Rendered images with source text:
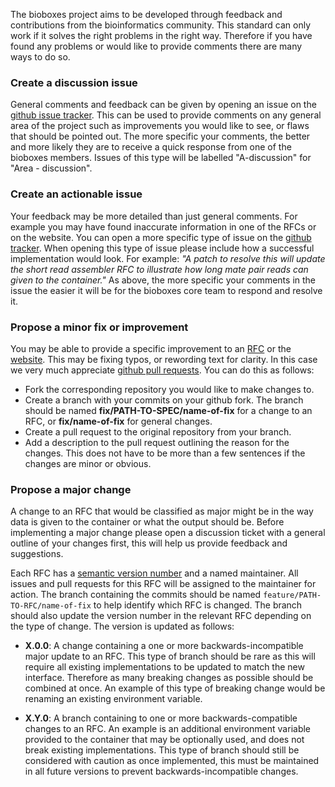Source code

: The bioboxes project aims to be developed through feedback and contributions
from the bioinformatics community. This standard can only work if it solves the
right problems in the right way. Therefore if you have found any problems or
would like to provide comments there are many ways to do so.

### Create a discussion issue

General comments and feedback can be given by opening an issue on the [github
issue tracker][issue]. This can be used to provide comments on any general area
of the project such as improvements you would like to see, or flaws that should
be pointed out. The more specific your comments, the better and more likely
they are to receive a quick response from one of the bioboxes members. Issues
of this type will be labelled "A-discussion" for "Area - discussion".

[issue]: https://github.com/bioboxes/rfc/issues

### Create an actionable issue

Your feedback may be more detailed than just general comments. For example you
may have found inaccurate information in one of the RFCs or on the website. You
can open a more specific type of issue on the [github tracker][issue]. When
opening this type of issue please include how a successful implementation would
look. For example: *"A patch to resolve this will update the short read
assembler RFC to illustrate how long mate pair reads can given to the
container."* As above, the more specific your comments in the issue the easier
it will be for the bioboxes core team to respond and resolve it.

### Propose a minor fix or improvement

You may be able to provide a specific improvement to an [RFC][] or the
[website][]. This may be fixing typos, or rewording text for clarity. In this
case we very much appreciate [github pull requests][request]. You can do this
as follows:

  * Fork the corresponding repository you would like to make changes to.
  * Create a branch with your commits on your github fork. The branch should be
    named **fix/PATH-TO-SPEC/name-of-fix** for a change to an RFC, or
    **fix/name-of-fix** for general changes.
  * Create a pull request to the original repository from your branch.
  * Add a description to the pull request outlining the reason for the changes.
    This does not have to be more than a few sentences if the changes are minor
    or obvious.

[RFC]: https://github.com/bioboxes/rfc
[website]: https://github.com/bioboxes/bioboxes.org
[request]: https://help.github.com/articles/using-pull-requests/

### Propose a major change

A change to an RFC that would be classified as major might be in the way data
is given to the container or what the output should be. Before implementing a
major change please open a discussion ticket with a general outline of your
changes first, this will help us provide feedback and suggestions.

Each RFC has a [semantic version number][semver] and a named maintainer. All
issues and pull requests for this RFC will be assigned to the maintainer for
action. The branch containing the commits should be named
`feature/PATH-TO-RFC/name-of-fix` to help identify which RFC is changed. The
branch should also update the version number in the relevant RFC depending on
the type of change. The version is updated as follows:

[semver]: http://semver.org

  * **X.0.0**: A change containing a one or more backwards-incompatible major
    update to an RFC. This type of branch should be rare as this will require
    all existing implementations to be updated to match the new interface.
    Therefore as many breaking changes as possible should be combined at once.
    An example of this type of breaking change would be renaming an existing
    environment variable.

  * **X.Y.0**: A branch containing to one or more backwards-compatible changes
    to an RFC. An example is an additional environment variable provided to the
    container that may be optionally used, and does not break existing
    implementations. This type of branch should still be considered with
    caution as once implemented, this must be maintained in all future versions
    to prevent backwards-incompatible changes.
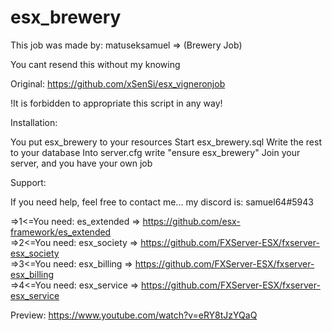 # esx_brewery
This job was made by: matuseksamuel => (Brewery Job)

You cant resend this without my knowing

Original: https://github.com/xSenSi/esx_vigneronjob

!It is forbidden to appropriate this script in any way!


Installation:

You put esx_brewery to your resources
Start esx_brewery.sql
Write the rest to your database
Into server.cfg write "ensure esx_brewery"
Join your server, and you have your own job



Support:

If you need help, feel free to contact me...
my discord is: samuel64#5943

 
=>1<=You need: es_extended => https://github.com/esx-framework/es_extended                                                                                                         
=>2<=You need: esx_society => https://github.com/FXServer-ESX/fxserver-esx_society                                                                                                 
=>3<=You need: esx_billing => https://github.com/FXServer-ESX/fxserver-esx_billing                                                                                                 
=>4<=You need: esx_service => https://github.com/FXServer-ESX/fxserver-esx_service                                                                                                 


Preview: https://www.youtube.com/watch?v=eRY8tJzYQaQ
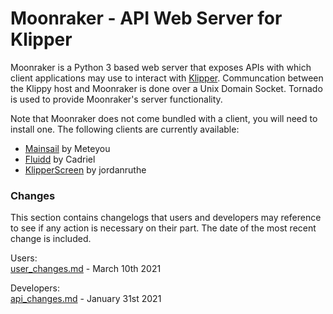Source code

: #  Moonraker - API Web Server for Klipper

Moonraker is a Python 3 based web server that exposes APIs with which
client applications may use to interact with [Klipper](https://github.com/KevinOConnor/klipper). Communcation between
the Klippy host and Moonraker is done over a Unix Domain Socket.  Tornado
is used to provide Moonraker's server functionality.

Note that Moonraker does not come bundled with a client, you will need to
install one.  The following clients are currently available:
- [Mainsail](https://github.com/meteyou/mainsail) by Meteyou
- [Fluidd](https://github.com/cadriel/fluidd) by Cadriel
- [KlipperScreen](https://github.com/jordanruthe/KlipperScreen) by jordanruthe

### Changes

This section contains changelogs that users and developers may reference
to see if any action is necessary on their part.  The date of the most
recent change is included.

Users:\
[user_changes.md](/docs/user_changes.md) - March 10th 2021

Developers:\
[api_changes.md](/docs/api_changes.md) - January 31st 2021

• _YOUR OBJECTIVE_
Report, from the entries above, each line where "resolve" is found.

• _WORKED SOLUTION_
look. For example: *"A patch to resolve this will update the short read
it will be for the bioboxes core team to respond and resolve it.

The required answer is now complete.